Inside Chechnya, allegations of kidnappings, assassination and brutality by government militia have increased. Human rights groups have repeatedly criticised the Moscow-backed Kadyrov for brutally silencing dissent. In 2009, the same year as Israilov’s murder, three human rights activists who had reported on abuses committed by Kadyrov were killed in Chechnya. The most notable was Natalya Estemirova of the human rights organisation, Memorial. The group withdrew from Chechnya after her abduction and murder.

Daudov arrived in Vienna in 2006 and has been living here ever since. He fled his village in the Achkhoi-Martan district of Chechnya in 2005, where he says he was under threat from the government for assisting rebels during the Second Chechen War.

Daudov is evasive about his exact role during the war, claiming he only provided the rebels with clothing and ammunition. He also mentions that his uncle fought alongside the rebels. He says he and his family had been under constant threat from the military ever since. When his younger brother disappeared, Daudov decided to leave Chechnya.

He crossed the border from Russia into Belarus and from there into Poland, where he was arrested and put in a camp with other Chechen refugees. He says he never felt secure there. “There were people asking about me,” he says. “I knew that there were some people involved in crimes in Chechnya there, and when I heard of some people that I knew disappearing, I decided to leave myself.” He fled south through Slovakia and entered Austria, where he was arrested again.

Daudov was asked to report to Traiskirchen refugee camp, a few miles south of Vienna.

Since Daudov crossed two European Union member states before arriving in Austria, he was immediately marked as a ‘Dublin hit.’ His claim of asylum in Austria was rejected. Authorities planned to send him back to Poland. So Daudov fled Traiskirchen and appealed his case in the courts several times.

The Dublin Regulation was adapted by the EU in 2003. It holds that responsibility for asylum lies with the first country where the asylum seeker entered the EU. The result has been a de-facto fencing of Western Europe.

Austria hosts Europe’s largest population of Chechen refugees, according to Michael Genner, founder of Asyl In Not (Asylum In Emergency). A ferocious critic of European asylum policy, Genner says that the rate of acceptance of Chechen asylum seekers prior to the Dublin Regulation was almost 100 percent, and has halved since then.

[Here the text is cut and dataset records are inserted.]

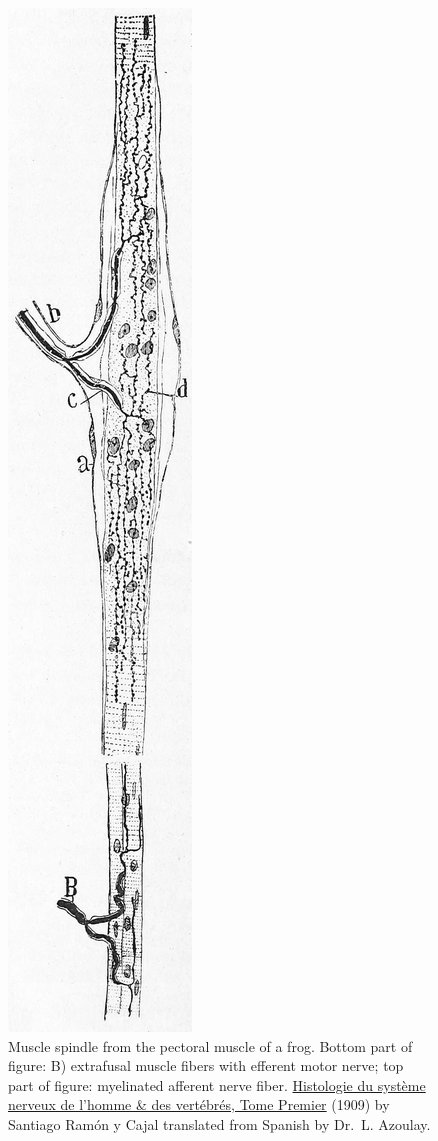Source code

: \begin{figure}

{\centering \includegraphics[width=0.7\linewidth]{./figures/somatosensory/CajalMuscleSpindle} 

}

\caption{Muscle spindle from the pectoral muscle of a frog. Bottom part of figure: B) extrafusal muscle fibers with efferent motor nerve; top part of figure: myelinated afferent nerve fiber. \href{https://wellcomelibrary.org/item/b2129592x\#?c=0\&m=0\&s=0\&cv=14\&z=0\%2C-3.48\%2C1\%2C8.6591}{Histologie du système nerveux de l'homme \& des vertébrés, Tome Premier} (1909) by Santiago Ramón y Cajal translated from Spanish by Dr.~L. Azoulay.}\label{fig:musclespindle}
\end{figure}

“European asylum policy is essentially based on racism,” says Genner. “It is an instrument of Fortress Europe. There is a war against refugees, driven by fear that is drummed up by some politicians. The current policy makes no sense, from an economic or human rights perspective.”

In most cases, EU border states are ill-equipped to meet the demands of refugee protection. Chechen asylum seekers like Daudov might be at greater risk when they are pushed back to Eastern European countries where agents of the Chechen government have easier access to them.

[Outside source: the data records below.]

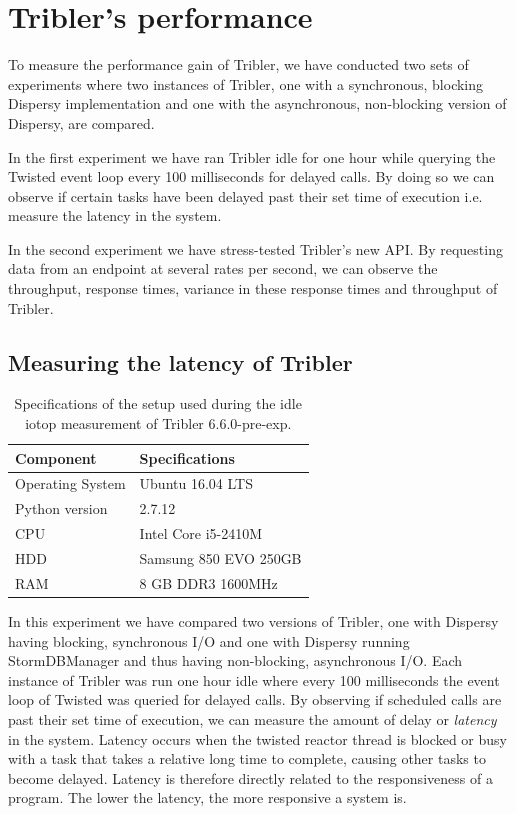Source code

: \section{Tribler's performance}

To measure the performance gain of Tribler, we have conducted two sets of experiments where two instances of Tribler, one with a synchronous, blocking Dispersy implementation and one with the asynchronous, non-blocking version of Dispersy, are compared.

In the first experiment we have ran Tribler idle for one hour while querying the Twisted event loop every 100 milliseconds for delayed calls.
By doing so we can observe if certain tasks have been delayed past their set time of execution i.e. measure the latency in the system.

In the second experiment we have stress-tested Tribler's new API.
By requesting data from an endpoint at several rates per second, we can observe the throughput, response times, variance in these response times and throughput of Tribler.

\subsection{Measuring the latency of Tribler}

\begin{table}[h]
	\centering
	\begin{tabular}{l|l}
		\textbf{Component} 	& \textbf{Specifications} \\ \hline
		Operating System   	& Ubuntu 16.04 LTS \\
		Python version		& 2.7.12 \\
		CPU					& Intel Core i5-2410M \\ 
		HDD					& Samsung 850 EVO 250GB  \\ 
		RAM					& 8 GB DDR3 1600MHz \\
	\end{tabular}
	\caption{Specifications of the setup used during the idle iotop measurement of Tribler 6.6.0-pre-exp.}
	\label{table:tribler_idle}
\end{table}

In this experiment we have compared two versions of Tribler, one with Dispersy having  blocking, synchronous I/O and one with Dispersy running StormDBManager and thus having non-blocking, asynchronous I/O.
Each instance of Tribler was run one hour idle where every 100 milliseconds the event loop of Twisted was queried for delayed calls.
By observing if scheduled calls are past their set time of execution, we can measure the amount of delay or \emph{latency} in the system.
Latency occurs when the twisted reactor thread is blocked or busy with a task that takes a relative long time to complete, causing other tasks to become delayed.
Latency is therefore directly related to the responsiveness of a program.
The lower the latency, the more responsive a system is.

A decision in Daudov’s case came in May, a few days before we spoke. The court indicated that it could not establish any reason for Daudov to be afraid of going to Poland, and that he ought to be sent back according to the Dublin procedure.

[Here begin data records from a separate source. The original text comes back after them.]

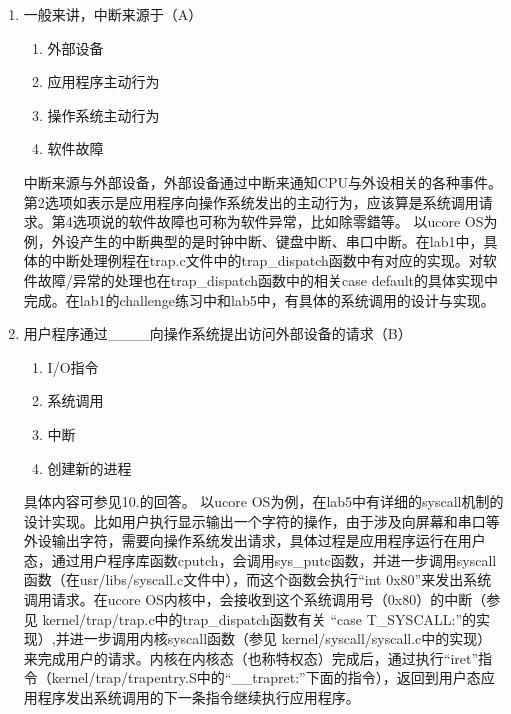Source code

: \begin{enumerate}
\item 一般来讲，中断来源于（A）
\begin{enumerate}[A]
	\item 外部设备
	\item 应用程序主动行为
	\item 操作系统主动行为
	\item 软件故障
\end{enumerate}
中断来源与外部设备，外部设备通过中断来通知CPU与外设相关的各种事件。第2选项如表示是应用程序向操作系统发出的主动行为，应该算是系统调用请求。第4选项说的软件故障也可称为软件异常，比如除零錯等。 以ucore OS为例，外设产生的中断典型的是时钟中断、键盘中断、串口中断。在lab1中，具体的中断处理例程在trap.c文件中的trap\_dispatch函数中有对应的实现。对软件故障/异常的处理也在trap\_dispatch函数中的相关case default的具体实现中完成。在lab1的challenge练习中和lab5中，有具体的系统调用的设计与实现。

\item 用户程序通过\_\_\_\_向操作系统提出访问外部设备的请求（B）
\begin{enumerate}[A]
	\item I/O指令
	\item 系统调用
	\item 中断
	\item 创建新的进程
\end{enumerate}
具体内容可参见10.的回答。 以ucore OS为例，在lab5中有详细的syscall机制的设计实现。比如用户执行显示输出一个字符的操作，由于涉及向屏幕和串口等外设输出字符，需要向操作系统发出请求，具体过程是应用程序运行在用户态，通过用户程序库函数cputch，会调用sys\_putc函数，并进一步调用syscall函数（在usr/libs/syscall.c文件中），而这个函数会执行“int 0x80”来发出系统调用请求。在ucore OS内核中，会接收到这个系统调用号（0x80）的中断（参见 kernel/trap/trap.c中的trap\_dispatch函数有关 “case T\_SYSCALL:”的实现）,并进一步调用内核syscall函数（参见 kernel/syscall/syscall.c中的实现）来完成用户的请求。内核在内核态（也称特权态）完成后，通过执行“iret”指令（kernel/trap/trapentry.S中的“\_\_trapret:”下面的指令），返回到用户态应用程序发出系统调用的下一条指令继续执行应用程序。


\end{enumerate}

Daudov is terrified of Poland. “There are people there, Russians and Chechens, who are on the lookout for people like me.” He also says that there is a likelihood that he would be sent to Belarus, a former Soviet republic heavily under Moscow’s influence, where he fears imprisonment and torture.

But Israilov’s slaying has instilled a deeper fear in the Chechen community. Akhmad Sadulayev, a Chechen refugee who has been living in Austria since 2005 and also requested a pseudonym, says that ever since Israilov’s killing, Chechens are afraid of the reach that Kadyrov has across Europe. “They don’t understand how serious the situation is, especially in other countries,” he says. “If they could reach us in Austria, how difficult would it be in the former Soviet states?”

He tells me about a case of how a Chechen asylum seeker that he knew was once kidnapped in broad daylight in Poland. “We are all very afraid here,” he adds, “It is more horrible to wait for your killers than to be killed.”